Alors quoi ? Soudain l’Israélien, assoupi
devant sa télévision, un verre de bière dans une main et un sac
de fruits secs dans l’autre, se réveillera tout à fait. Il se
rendra compte que ce n’est pas un match de football, que ce qui
se passe le concerne, lui et sa famille. Qu’une bande de rabbins
messianiques et de brutes nationalistes sont en train de prendre
le contrôle de sa vie et de transformer son pays en un Etat juif
taliban.
Certes cela peut ne pas se passer. Après
l’assassinat de Rabin par un élément de la droite messianique,
disciple des colons et étudiant à l’université religieuse
Bar-Ilan, c’était l’occasion de briser la mainmise de
l’extrême droite sur l’Etat. On ne l’a pas fait. Shimon Pérès,
dans sa sottise, a évité une épreuve de force immédiate dans
les urnes.
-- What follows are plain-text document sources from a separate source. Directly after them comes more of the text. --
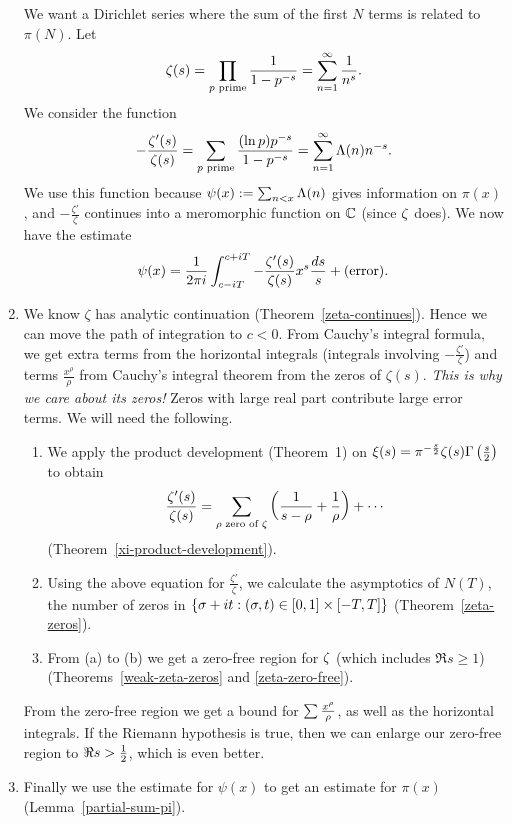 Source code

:\begin{enumerate}
We want a Dirichlet series where the sum of the first $N$ terms is related to $\pi(N)$.
Let
\[
\zeta(s)=\prod_{p\text{ prime}} \frac{1}{1-p^{-s}}=\sum_{n=1}^{\infty}\frac{1}{n^s}.
\]
We consider the function
\[
-\frac{\zeta'(s)}{\zeta(s)}=\sum_{p\text{ prime}} \frac{(\ln p)p^{-s}}{1-p^{-s}}
=\sum_{n=1}^{\infty} \Lambda(n)n^{-s}.
\]
We use this function because $\psi(x):=\sum_{n<x} \Lambda(n)$ gives information on $\pi(x)$, and 
$-\frac{\zeta'}{\zeta}$ continues into a meromorphic function on $\mathbb{C}$ (since $\zeta$ does). We now have the estimate
\[
\psi(x)=\frac{1}{2\pi i}\int_{c-iT}^{c+iT} -\frac{\zeta'(s)}{\zeta(s)} x^s\frac{ds}{s}+(\text{error}).
\]
\item We know $\zeta$ has analytic continuation (Theorem~\ref{zeta-continues}). Hence we can move the path of integration to $c<0$. From Cauchy's integral formula, we get extra terms from the horizontal integrals (integrals involving $-\frac{\zeta'}{\zeta}$) and terms $\frac{x^{\rho}}{\rho}$ from Cauchy's integral theorem from the zeros of $\zeta(s)$. {\it This is why we care about its zeros!} Zeros with large real part contribute large error terms.
We will need the following.
\begin{enumerate}
\item
We apply the product development (Theorem~1) on $\xi(s)=\pi^{-\frac s2}\zeta(s)\Gamma\left( {\frac{s}{2}} \right)$ to obtain
\[
\frac{\zeta'(s)}{\zeta(s)}=\sum_{\rho\text{ zero of }\zeta}\left( {\frac{1}{s-\rho}+\frac{1}{\rho}} \right)+\cdots
\]
(Theorem~\ref{xi-product-development}).
\item
Using the above equation for $\frac{\zeta'}{\zeta}$, we calculate the asymptotics of $N(T)$, the number of zeros in $\left\{{\sigma+it}:{(\sigma,t)\in[0,1]\times[-T,T]}\right\}$ (Theorem~\ref{zeta-zeros}).
\item
From (a) to (b) we get a zero-free region for $\zeta$ (which includes $\Re s\ge 1$) (Theorems~\ref{weak-zeta-zeros} and \ref{zeta-zero-free}).
\end{enumerate}
From the zero-free region we get a bound for $\sum\frac{x^{\rho}}{\rho}$, as well as the horizontal integrals. 
If the Riemann hypothesis is true, then we can enlarge our zero-free region to $\Re s> \frac{1}{2}$, which is even better. 
\item Finally we use the estimate for $\psi(x)$ to get an estimate for $\pi(x)$ (Lemma~\ref{partial-sum-pi}).
\end{enumerate}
La majorité s’est laissée séduire par l’appel
des sirènes pour la « conciliation », un piège tendu
par la droite afin d’échapper à sa propre destruction.
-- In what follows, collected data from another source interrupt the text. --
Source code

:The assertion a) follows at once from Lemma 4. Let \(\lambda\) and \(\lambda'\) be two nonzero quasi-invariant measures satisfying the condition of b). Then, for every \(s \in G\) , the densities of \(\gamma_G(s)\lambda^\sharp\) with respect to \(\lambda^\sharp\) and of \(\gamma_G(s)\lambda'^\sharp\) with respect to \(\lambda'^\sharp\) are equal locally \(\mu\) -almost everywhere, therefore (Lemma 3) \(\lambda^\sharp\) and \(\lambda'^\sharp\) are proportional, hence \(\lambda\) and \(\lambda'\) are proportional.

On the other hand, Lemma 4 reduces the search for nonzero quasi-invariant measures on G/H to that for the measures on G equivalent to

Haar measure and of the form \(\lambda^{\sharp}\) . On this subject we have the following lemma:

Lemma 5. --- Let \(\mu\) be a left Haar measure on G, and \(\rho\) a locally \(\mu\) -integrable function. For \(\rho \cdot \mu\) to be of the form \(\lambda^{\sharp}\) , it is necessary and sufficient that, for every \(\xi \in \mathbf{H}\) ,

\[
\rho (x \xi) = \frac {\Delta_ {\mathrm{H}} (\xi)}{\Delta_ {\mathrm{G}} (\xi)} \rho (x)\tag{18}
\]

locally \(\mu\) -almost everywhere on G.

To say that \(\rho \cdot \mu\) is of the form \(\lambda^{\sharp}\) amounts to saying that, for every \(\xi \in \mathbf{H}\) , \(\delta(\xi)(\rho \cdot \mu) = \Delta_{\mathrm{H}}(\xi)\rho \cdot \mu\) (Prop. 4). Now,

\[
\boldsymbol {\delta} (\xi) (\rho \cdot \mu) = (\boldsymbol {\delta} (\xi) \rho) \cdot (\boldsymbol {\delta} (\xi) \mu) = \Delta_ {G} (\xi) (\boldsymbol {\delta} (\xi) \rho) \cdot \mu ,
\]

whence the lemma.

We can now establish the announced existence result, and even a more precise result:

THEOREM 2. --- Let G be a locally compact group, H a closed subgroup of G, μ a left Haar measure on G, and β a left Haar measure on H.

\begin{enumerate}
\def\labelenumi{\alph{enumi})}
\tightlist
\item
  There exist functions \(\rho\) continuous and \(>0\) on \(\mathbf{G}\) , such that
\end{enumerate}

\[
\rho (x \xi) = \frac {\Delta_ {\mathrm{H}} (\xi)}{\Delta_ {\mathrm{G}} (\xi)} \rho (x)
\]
Mais, de la façon où vont les choses, il est
fortement probable que le clash aura lieu. Qui gagnera ?
Les forces ne sont pas égales.
D’un côté, il y a une minorité délirante, en
transes, inspirée par une idéologie nationaliste messianique et
conduite par une direction forte et unie.
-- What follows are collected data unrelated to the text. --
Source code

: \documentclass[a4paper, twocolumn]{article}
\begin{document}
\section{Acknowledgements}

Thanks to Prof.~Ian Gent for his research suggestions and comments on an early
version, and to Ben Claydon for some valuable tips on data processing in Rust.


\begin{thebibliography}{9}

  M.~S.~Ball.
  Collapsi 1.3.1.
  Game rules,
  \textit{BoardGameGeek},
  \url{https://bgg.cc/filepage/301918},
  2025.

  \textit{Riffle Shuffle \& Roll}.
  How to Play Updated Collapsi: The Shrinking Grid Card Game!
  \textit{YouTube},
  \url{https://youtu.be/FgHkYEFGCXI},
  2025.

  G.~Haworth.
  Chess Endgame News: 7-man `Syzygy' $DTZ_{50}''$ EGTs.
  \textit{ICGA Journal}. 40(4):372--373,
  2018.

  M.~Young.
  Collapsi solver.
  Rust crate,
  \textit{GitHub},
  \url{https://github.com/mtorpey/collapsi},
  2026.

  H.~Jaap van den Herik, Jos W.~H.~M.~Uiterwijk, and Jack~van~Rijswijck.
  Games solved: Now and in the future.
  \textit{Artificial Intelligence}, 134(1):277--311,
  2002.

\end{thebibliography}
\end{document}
Ce camp dispose d’une armée toute prête et
d’importantes forces de réserve qui peuvent être mobilisées
sur l’heure. Dans les colonies, il y a quelques 200.000 hommes
et femmes, vieillards et enfants, dont un grand nombre (y compris
les enfants et même les bébés) sont disponibles pour l’action
à tout moment. Nombre d’entre eux sont d’anciens soldats et
la plupart sont armés jusqu’aux dents. Dans l’« arrangement
yeshivot », les institutions Habad
et autres séminaires religieux, il y a des effectifs supplémentaires
prêts à être mobilisés. Un nombre significatif d’individus
sont prêts à se précipiter à leur secours.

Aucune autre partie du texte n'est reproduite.